The gold price at R420 000/kg is just R80 000 below the record level seen in 2012 and well above most mines’ all-in costs, analysts said.
At the time of Sibanye’s unbundling, announced at the Mining Indaba last February, there was little optimism that the company was likely to deliver any impressive return with two ageing assets — Beatrix and the Kloof Driefontein Complex (KDC).
But in one year the company has concentrated on transforming itself from a deep-level, expensive gold miner to taking on much shallower resources to reduce costs.
Sibanye spokesperson James Wellsted said there were significant synergistic opportunities in the deals with Wits Gold and Gold One. The deals are intended to save money, increase yield and benefit shareholders.

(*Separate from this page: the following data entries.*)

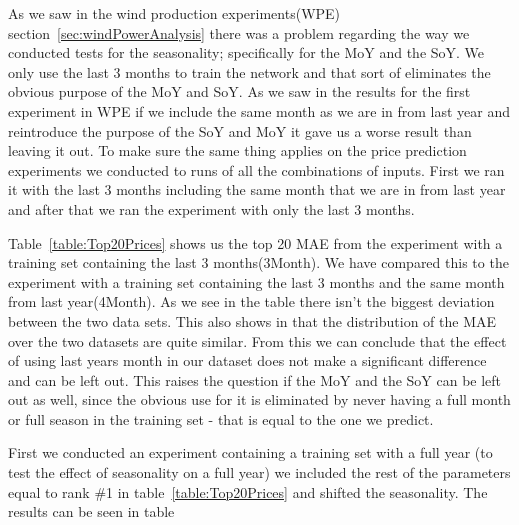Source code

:As we saw in the wind production experiments(WPE) section~\ref{sec:windPowerAnalysis} there was a problem regarding the way we conducted tests for the seasonality; specifically for the MoY and the SoY. We only use the last 3 months to train the network and that sort of eliminates the obvious purpose of the MoY and SoY. As we saw in the results for the first experiment in WPE if we include the same month as we are in from last year and reintroduce the purpose of the SoY and MoY it gave us a worse result than leaving it out. To make sure the same thing applies on the price prediction experiments we conducted to runs of all the combinations of inputs. First we ran it with the last 3 months including the same month that we are in from last year and after that we ran the experiment with only the last 3 months.

Table~\ref{table:Top20Prices} shows us the top 20 MAE from the experiment with a training set containing the last 3 months(3Month). We have compared this to the experiment with a training set containing the last 3 months and the same month from last year(4Month). As we see in the table there isn't the biggest deviation between the two data sets. This also shows in  that the distribution of the MAE over the two datasets are quite similar. From this we can conclude that the effect of using last years month in our dataset does not make a significant difference and can be left out. This raises the question if the MoY and the SoY can be left out as well, since the obvious use for it is eliminated by never having a full month or full season in the training set - that is equal to the one we predict.

First we conducted an experiment containing a training set with a full year (to test the effect of seasonality on a full year) we included the rest of the parameters equal to rank \#1 in table~\ref{table:Top20Prices} and shifted the seasonality. The results can be seen in table

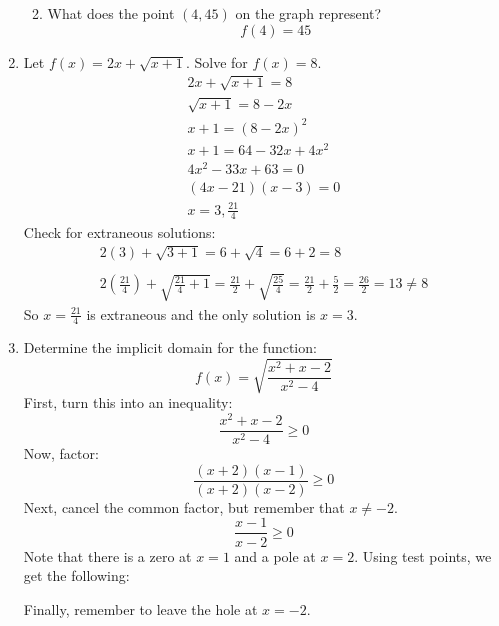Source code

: \documentclass[letterpaper,12pt,fleqn]{article}
\begin{document}
\begin{enumerate}
\begin{enumerate}
    \bigskip

  \item What does the point \((4,45)\) on the graph represent?
    \[f(4)=45\]
  \end{enumerate}

\item Let \(f(x)=2x+\sqrt{x+1}\).  Solve for \(f(x)=8\).
  \begin{gather*}
    2x+\sqrt{x+1}=8 \\
    \sqrt{x+1}=8-2x \\
    x+1=(8-2x)^2 \\
    x+1=64-32x+4x^2 \\
    4x^2-33x+63=0 \\
    (4x-21)(x-3)=0 \\
    x=3,\frac{21}{4}
  \end{gather*}
  Check for extraneous solutions:
  \begin{gather*}
    2(3)+\sqrt{3+1}=6+\sqrt{4}=6+2=8 \\
    \\
    2\left(\frac{21}{4}\right)+\sqrt{\frac{21}{4}+1}=\frac{21}{2}+\sqrt{\frac{25}{4}}=
    \frac{21}{2}+\frac{5}{2}=\frac{26}{2}=13\ne8
  \end{gather*}
  So \(x=\frac{21}{4}\) is extraneous and the only solution is \(x=3\).

\item Determine the implicit domain for the function:
  \[f(x)=\sqrt{\frac{x^2+x-2}{x^2-4}}\]
  First, turn this into an inequality:
  \[\frac{x^2+x-2}{x^2-4}\ge0\]
  Now, factor:
  \[\frac{(x+2)(x-1)}{(x+2)(x-2)}\ge0\]
  Next, cancel the common factor, but remember that \(x\ne-2\).
  \[\frac{x-1}{x-2}\ge0\]
  Note that there is a zero at \(x=1\) and a pole at \(x=2\).  Using test points, we get the following:

  \bigskip

  \begin{center}
  \end{center}

  \bigskip

  Finally, remember to leave the hole at \(x=-2\).


\end{enumerate}
\end{document}
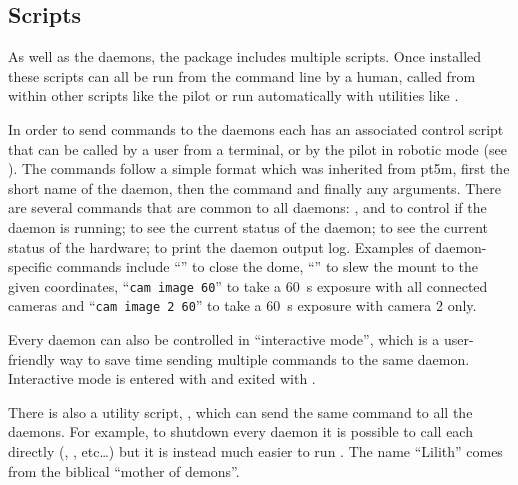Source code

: \begin{colsection}
\begin{colsection}
\end{colsection}


\subsection{Scripts}
\label{sec:scripts}
\begin{colsection}

As well as the daemons, the  package includes multiple  scripts. Once installed these scripts can all be run from the command line by a human, called from within other scripts like the pilot or run automatically with utilities like .

In order to send commands to the daemons each has an associated control script that can be called by a user from a terminal, or by the pilot in robotic mode (see ). The commands follow a simple format which was inherited from \gls{pt5m}, first the short name of the daemon, then the command and finally any arguments. There are several commands that are common to all daemons: ,  and  to control if the daemon is running;  to see the current status of the daemon;  to see the current status of the hardware;  to print the daemon output log. Examples of daemon-specific commands include ``'' to close the dome, ``'' to slew the mount to the given coordinates, ``\texttt{cam~image~60}'' to take a \SI{60}{\second} exposure with all connected cameras and ``\texttt{cam~image~2~60}'' to take a \SI{60}{\second} exposure with camera 2 only.

Every daemon can also be controlled in ``interactive mode'', which is a user-friendly way to save time sending multiple commands to the same daemon. Interactive mode is entered with  and exited with .

There is also a utility script, , which can send the same command to all the daemons. For example, to shutdown every daemon it is possible to call each directly (, ,  etc\ldots) but it is instead much easier to run . The name ``Lilith'' comes from the biblical ``mother of demons''.


\end{colsection}
\end{colsection}

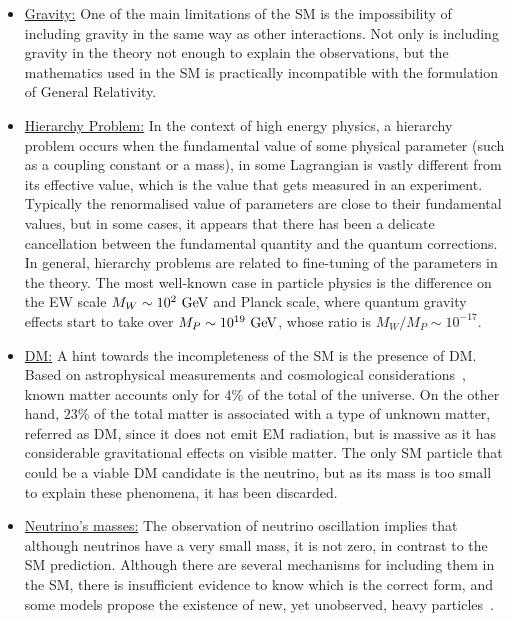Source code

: \begin{itemize}
    \item \underline{Gravity:} One of the main limitations of the \ac{SM} is the impossibility of including gravity in the same way as other interactions. Not only is including gravity in the theory not enough to explain the observations, but the mathematics used in the \ac{SM} is practically incompatible with the formulation of General Relativity.
    \item \underline{Hierarchy Problem:} In the context of high energy physics, a hierarchy problem occurs when the fundamental value of some physical parameter (such as a coupling constant or a mass), in some Lagrangian is vastly different from its effective value, which is the value that gets measured in an experiment. Typically the renormalised value of parameters are close to their fundamental values, but in some cases, it appears that there has been a delicate cancellation between the fundamental quantity and the quantum corrections. In general, hierarchy problems are related to fine-tuning of the parameters in the theory. The most well-known case in particle physics is the difference on the \ac{EW} scale \(M_W \sim 10^2~\text{GeV}\) and Planck scale, where quantum gravity effects start to take over \(M_P\sim10^{19}~\text{GeV}\), whose ratio is \(M_W / M_P \sim 10^{-17}\).
    \item \underline{\acf{DM}:} A hint towards the incompleteness of the \ac{SM} is the presence of \ac{DM}. Based on astrophysical measurements and cosmological considerations~\cite{Zwicky-1937,Rubin_Kent-1970,Planck-2014,Clowe-2006,Brada-2008}, known matter accounts only for \(4\%\) of the total of the universe. On the other hand, \(23\%\) of the total matter is associated with a type of unknown matter, referred as \ac{DM}, since it does not emit \ac{EM} radiation, but is massive as it has considerable gravitational effects on visible matter. The only \ac{SM} particle that could be a viable \ac{DM} candidate is the neutrino, but as its mass is too small to explain these phenomena, it has been discarded.
    \item \underline{Neutrino's masses:} The observation of neutrino oscillation implies that although neutrinos have a very small mass, it is not zero, in contrast to the \ac{SM} prediction. Although there are several mechanisms for including them in the \ac{SM}, there is insufficient evidence to know which is the correct form, and some models propose the existence of new, yet unobserved, heavy particles~\cite{GellMann_Ramond_Slansky-2010,Glashow-1980,Ramond-2005}.
\end{itemize}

Froneman said Sibanye looked at first rationalising its existing operations to cut costs.
“The first six months of the company’s operations were reviewed, with the intention of sustaining the 1.2-million ounce gold output in the long term,” he said. “Sibanye has taken lots of costs out of the system and implemented improved productivity limits with union assistance.”
Froneman said consolidating operations and management synergy had helped to cut costs and, in the present market, this was essential if companies were to survive and jobs to be retained.
He was critical of the present labour system, saying that mines had not cut back on labour despite a drop in production and the gold price.
“We need more interaction too between workers and the mines to try to solve the high indebtedness and duplicate families and we need to rework schedules to ensure that productivity is improved.
“We are presently working on a schedule that gives workers time off to return home, which is being implemented in other countries. We need to work in a more modern way,” he said.
Wellsted said companies will need to implement greater mechanisation to bring down costs.
Taking over the mines
Sibanye, in buying Gold One, which Froneman formerly headed, will take over Cooke mines and tailing dumps near Randfontein. Those mines, which are situated close to Sibanye’s Kloof and Driefontein mines, are expected to push Sibanye’s annual gold output to two million ounces.
“Both Gold Fields and Gold One have surface dumps, which, indications show, still contain a lot of gold. It makes good sense and will extend the lifespan of these mines,” Wellsted said.
“The only problem is that the mine dumps [tailings] contain uranium, which presents a future environmental liability.”
Sibanye realised that building its own uranium processing plant would be costly. Gold One, which is nearing the commission of a uranium plant at Cooke 4 mine, presented the perfect solution.
“Initially it was decided to consider a joint venture but it was decided that, with Sibanye funding the bulk of the project, it made more sense to have complete control.”
Gold One will receive 150-million shares in Sibanye, which amounts to a 17% stake.
R400-million offer for Wits Gold
The R407-million bid for Wits Gold only includes the underground operations because, as Wellsted said, it’s hard to put a value on surface operations.
Sibanye is offering R400-million for Wits Gold, a premium on its current market capitalisation of R282.82-million.
Its interest is the “significant exploration and project areas in the Wits Basin containing approximately 157-million ounces of gold resources”, he said.
More importantly, the Bloemhoek and De Bron-Merriespruit projects in the Free State, which are next to the ageing Beatrix mine, which has an estimated lifespan of 10 to 15 years. But high-grade uranium in the Beatrix west section may see it being developed into a uranium mine.
A year ago, analysts were already speculating that a deal between the two companies made sense because of their proximity.
Sibanye is also looking at acquiring Burnstone, which Froneman sees as a low-cost production mine. The transaction is conditional on approval by the department of mineral resources, the Competition Commission and the shareholders of both companies.